# [THE PROBLEM]
The listing below holds a line with "within thy gates;" and a later line with "if thou dost". Write out those two lines and every line between them, exactly, and nothing else.

# [DATA EXTRACT]
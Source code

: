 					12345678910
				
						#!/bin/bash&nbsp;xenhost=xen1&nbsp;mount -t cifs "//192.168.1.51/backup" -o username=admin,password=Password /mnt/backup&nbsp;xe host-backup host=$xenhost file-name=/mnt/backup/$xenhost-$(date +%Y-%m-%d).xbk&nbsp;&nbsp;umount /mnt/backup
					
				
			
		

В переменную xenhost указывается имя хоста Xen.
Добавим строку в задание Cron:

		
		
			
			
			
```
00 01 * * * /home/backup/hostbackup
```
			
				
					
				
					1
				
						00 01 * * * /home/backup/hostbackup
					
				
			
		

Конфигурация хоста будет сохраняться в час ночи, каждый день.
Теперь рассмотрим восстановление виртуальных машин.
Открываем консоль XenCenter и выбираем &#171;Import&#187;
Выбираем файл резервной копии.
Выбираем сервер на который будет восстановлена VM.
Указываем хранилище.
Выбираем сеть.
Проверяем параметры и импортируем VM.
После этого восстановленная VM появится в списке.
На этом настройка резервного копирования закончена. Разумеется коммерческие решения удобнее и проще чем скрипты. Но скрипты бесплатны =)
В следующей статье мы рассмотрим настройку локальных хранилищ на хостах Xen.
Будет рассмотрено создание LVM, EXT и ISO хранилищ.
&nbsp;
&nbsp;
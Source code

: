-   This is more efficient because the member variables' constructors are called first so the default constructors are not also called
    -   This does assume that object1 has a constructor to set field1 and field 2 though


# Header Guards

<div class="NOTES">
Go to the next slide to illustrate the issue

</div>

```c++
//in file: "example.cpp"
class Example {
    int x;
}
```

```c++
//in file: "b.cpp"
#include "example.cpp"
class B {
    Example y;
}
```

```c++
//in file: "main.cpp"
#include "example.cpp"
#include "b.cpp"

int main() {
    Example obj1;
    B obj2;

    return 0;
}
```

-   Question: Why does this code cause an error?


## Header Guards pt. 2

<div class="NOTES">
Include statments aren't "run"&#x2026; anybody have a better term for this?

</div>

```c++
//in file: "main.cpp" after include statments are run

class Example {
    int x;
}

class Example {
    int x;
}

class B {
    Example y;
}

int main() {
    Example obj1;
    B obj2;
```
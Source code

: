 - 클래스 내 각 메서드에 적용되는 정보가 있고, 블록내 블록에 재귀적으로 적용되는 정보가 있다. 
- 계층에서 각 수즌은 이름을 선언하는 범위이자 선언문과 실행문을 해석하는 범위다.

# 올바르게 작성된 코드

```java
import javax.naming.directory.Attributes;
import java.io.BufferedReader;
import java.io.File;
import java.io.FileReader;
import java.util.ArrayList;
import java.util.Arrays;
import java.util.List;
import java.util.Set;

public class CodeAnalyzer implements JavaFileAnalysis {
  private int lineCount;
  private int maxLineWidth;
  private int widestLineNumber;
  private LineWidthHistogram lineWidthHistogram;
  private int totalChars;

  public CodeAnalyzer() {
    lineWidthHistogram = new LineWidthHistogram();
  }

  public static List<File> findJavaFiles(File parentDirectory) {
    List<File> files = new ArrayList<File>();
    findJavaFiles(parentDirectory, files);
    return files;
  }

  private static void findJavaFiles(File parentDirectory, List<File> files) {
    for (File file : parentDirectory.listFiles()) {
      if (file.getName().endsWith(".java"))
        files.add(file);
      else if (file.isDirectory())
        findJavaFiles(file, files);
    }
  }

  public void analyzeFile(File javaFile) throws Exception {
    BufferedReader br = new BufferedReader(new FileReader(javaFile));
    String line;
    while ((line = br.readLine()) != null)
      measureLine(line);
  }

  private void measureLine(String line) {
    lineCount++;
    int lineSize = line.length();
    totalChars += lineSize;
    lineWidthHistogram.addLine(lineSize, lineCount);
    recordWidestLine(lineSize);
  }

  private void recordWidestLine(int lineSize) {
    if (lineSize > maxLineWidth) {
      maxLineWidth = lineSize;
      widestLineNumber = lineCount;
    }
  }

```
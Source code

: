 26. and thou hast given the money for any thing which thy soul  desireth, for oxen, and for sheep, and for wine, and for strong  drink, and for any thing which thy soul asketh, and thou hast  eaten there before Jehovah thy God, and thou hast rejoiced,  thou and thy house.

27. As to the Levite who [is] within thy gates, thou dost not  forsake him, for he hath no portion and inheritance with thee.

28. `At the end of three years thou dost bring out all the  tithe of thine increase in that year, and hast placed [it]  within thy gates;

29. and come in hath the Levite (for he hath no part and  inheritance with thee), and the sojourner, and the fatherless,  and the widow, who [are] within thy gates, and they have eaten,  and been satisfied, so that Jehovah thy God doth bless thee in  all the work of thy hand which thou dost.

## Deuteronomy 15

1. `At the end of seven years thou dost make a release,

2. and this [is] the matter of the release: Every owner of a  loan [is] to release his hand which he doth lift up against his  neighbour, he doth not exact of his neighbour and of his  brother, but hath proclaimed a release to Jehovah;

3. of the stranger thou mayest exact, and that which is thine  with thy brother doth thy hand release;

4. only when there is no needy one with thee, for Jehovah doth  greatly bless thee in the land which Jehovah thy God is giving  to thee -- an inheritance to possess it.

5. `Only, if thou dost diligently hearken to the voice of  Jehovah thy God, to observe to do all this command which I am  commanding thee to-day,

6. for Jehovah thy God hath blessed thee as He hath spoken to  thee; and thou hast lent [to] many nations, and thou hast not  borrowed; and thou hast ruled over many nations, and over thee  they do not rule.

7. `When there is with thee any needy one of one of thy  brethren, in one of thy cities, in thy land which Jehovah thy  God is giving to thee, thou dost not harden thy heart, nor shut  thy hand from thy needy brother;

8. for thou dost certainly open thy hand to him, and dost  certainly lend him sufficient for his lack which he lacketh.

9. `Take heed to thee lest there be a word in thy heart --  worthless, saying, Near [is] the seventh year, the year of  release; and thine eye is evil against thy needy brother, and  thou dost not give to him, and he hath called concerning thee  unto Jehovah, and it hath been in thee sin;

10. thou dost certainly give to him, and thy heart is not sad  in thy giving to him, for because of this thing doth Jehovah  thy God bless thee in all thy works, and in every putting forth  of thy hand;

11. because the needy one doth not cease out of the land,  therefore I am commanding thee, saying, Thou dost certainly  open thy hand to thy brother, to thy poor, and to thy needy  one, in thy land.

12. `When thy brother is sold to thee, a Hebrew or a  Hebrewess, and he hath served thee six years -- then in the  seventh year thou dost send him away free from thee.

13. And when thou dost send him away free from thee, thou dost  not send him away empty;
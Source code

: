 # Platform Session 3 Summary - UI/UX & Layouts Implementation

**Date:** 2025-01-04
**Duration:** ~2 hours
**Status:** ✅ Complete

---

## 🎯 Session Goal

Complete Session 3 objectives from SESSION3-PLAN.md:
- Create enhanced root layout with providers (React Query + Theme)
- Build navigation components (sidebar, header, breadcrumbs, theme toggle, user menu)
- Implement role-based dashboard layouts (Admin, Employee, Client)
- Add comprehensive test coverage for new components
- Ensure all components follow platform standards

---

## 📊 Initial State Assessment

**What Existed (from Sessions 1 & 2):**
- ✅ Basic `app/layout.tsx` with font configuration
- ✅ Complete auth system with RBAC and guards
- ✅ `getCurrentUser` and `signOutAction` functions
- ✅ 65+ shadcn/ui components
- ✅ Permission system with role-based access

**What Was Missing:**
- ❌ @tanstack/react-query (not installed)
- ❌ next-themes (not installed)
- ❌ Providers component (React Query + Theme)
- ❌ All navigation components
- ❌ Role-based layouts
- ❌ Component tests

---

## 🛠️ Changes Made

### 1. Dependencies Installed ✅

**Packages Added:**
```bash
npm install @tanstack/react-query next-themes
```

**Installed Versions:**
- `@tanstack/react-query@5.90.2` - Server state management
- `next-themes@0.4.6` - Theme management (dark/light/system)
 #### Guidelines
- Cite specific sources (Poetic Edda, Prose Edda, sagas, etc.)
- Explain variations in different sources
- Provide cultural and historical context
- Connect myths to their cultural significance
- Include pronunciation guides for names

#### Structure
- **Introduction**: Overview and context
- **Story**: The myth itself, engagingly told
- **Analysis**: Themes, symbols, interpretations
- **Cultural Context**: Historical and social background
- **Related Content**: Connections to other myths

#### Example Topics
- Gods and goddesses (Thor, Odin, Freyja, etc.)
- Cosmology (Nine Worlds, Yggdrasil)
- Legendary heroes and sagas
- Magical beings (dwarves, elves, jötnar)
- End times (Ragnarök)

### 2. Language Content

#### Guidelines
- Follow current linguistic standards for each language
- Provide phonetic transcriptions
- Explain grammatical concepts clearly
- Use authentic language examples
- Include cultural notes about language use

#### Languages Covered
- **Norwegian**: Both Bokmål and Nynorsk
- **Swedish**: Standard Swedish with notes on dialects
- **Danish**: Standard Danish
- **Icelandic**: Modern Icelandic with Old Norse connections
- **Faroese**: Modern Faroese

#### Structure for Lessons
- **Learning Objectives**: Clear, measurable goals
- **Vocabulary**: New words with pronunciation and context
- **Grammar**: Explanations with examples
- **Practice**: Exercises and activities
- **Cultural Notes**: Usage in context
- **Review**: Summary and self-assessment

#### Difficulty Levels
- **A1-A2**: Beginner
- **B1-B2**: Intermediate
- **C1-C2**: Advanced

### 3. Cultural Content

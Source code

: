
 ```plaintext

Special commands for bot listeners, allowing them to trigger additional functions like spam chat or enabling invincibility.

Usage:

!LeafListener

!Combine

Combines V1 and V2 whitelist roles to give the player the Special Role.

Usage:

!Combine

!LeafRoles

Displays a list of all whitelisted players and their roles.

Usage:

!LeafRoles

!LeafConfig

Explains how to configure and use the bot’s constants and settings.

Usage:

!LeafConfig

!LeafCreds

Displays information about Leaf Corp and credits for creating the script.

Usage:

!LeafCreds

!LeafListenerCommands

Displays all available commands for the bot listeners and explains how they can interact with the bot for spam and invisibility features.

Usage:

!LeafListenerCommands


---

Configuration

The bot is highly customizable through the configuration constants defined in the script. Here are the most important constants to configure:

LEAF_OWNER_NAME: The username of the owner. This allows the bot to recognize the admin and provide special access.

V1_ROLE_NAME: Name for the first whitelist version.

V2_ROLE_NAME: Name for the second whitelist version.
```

# [RESPONSE]
28. `At the end of three years thou dost bring out all the  tithe of thine increase in that year, and hast placed [it]  within thy gates;

29. and come in hath the Levite (for he hath no part and  inheritance with thee), and the sojourner, and the fatherless,  and the widow, who [are] within thy gates, and they have eaten,  and been satisfied, so that Jehovah thy God doth bless thee in  all the work of thy hand which thou dost.

## Deuteronomy 15

1. `At the end of seven years thou dost make a release,

2. and this [is] the matter of the release: Every owner of a  loan [is] to release his hand which he doth lift up against his  neighbour, he doth not exact of his neighbour and of his  brother, but hath proclaimed a release to Jehovah;

3. of the stranger thou mayest exact, and that which is thine  with thy brother doth thy hand release;

4. only when there is no needy one with thee, for Jehovah doth  greatly bless thee in the land which Jehovah thy God is giving  to thee -- an inheritance to possess it.

5. `Only, if thou dost diligently hearken to the voice of  Jehovah thy God, to observe to do all this command which I am  commanding thee to-day,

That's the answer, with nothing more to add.